Start of Block
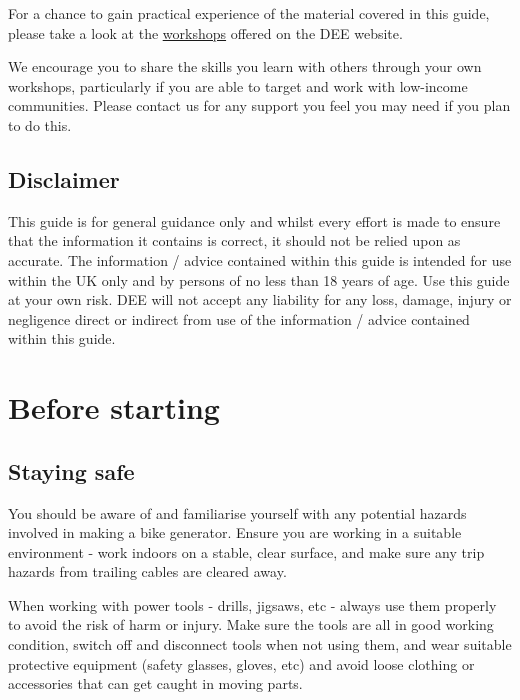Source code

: \documentclass{article}
\theoremstyle{definition}
\theoremstyle{definition}
\theoremstyle{remark}
\begin{document}
    For a chance to gain practical experience of the material covered in this guide, please take a look at the \href{https://www.demandenergyequality.org/our-workshops/}{\underline{workshops}} offered on the DEE website.

    We encourage you to share the skills you learn with others through your own workshops, particularly if you are able to target and work with low-income communities. Please contact us for any support you feel you may need if you plan to do this.


  {\color{blue}\subsection{Disclaimer}} %
  \label{sub:disclaimer}

    This guide is for general guidance only and whilst every effort is made to ensure that the information it contains is correct, it should not be relied upon as accurate. The information / advice contained within this guide is intended for use within the UK only and by persons of no less than 18 years of age. Use this guide at your own risk. DEE will not accept any liability for any loss, damage, injury or negligence direct or indirect from use of the information / advice contained within this guide.


  \newpage  


{\color{blue}\section{Before starting}} %
\label{sec:before_starting}

  {\color{blue}\subsection{Staying safe}} %
  \label{sub:staying_safe}

    You should be aware of and familiarise yourself with any potential hazards involved in making a bike generator. Ensure you are working in a suitable environment - work indoors on a stable, clear surface, and make sure any trip hazards from trailing cables are cleared away. 

    When working with power tools - drills, jigsaws, etc - always use them properly to avoid the risk of harm or injury. Make sure the tools are all in good working condition, switch off and disconnect tools when not using them, and wear suitable protective equipment (safety glasses, gloves, etc) and avoid loose clothing or accessories that can get caught in moving parts.
\end{document}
End of Block
## Exercise
Repeat the lines of the listing above verbatim, beginning at its first line and ending at the line containing "For a chance", which is included. Omit pictures.

## Exercise output
Source code

: \documentclass{article}
\theoremstyle{definition}
\theoremstyle{definition}
\theoremstyle{remark}
\begin{document}
    For a chance to gain practical experience of the material covered in this guide, please take a look at the \href{https://www.demandenergyequality.org/our-workshops/}{\underline{workshops}} offered on the DEE website.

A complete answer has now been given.